[What the task asks]:
Spot each line in the records below where the word "toán" occurs, then copy it.

++++ Dataset content

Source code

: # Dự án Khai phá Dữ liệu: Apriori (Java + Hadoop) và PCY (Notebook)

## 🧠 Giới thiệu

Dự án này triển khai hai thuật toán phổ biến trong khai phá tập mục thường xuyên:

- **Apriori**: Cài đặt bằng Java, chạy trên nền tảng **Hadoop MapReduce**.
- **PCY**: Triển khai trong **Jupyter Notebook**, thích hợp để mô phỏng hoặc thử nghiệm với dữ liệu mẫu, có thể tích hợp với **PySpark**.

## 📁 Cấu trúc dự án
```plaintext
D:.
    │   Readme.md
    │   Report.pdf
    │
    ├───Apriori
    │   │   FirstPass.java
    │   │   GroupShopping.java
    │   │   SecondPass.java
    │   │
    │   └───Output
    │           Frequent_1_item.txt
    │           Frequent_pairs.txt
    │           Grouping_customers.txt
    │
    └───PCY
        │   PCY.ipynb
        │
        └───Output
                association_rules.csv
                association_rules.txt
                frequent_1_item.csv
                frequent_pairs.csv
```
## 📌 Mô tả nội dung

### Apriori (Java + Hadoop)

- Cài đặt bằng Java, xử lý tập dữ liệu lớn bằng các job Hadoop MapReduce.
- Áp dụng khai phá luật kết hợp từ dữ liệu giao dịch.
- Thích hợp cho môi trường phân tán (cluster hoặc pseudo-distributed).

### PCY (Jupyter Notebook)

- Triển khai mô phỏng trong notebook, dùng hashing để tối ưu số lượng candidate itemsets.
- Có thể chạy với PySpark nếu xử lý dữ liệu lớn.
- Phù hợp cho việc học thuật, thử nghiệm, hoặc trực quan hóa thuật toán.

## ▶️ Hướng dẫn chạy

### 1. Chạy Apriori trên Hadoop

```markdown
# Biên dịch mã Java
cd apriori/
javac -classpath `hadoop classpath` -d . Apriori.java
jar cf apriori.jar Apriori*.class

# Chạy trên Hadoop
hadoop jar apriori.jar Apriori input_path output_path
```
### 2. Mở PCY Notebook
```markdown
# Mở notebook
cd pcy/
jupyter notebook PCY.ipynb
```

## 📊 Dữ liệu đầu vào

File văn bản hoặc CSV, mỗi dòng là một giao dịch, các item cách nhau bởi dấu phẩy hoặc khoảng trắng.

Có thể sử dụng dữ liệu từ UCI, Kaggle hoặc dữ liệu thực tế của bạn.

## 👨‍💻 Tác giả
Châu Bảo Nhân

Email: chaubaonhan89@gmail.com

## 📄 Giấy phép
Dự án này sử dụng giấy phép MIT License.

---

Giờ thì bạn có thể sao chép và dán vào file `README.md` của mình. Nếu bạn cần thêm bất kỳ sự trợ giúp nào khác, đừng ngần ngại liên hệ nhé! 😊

++++++++
++++ Dataset content

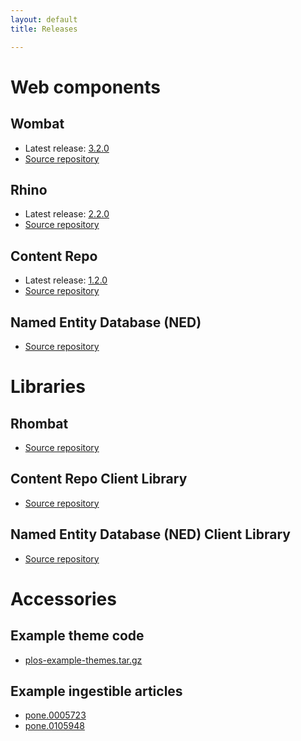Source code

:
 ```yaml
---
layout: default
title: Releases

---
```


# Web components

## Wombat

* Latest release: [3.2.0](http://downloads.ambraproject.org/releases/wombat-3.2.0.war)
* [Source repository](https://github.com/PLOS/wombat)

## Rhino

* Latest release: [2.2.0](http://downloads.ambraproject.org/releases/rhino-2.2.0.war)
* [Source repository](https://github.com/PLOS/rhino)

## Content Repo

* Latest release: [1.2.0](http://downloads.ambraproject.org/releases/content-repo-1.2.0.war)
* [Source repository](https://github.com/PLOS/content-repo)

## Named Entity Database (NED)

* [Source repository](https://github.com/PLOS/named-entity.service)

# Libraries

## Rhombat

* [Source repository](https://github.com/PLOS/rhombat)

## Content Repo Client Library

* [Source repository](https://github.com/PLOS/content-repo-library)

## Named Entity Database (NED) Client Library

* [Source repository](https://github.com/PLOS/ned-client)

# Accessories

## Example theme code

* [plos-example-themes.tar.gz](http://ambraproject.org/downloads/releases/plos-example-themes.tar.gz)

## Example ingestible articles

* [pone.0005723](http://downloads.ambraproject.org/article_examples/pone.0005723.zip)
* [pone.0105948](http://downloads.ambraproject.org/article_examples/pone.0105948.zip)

++++++++
++++ Dataset content

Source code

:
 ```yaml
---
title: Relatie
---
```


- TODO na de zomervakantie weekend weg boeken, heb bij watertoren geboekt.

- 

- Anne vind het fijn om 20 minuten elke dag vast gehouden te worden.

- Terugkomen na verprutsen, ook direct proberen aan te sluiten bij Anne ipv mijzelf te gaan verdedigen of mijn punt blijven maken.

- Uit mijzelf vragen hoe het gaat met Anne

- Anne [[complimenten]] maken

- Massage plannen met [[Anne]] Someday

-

++++++++

[Response to the exercise]:
Dự án này triển khai hai thuật toán phổ biến trong khai phá tập mục thường xuyên:
- Phù hợp cho việc học thuật, thử nghiệm, hoặc trực quan hóa thuật toán.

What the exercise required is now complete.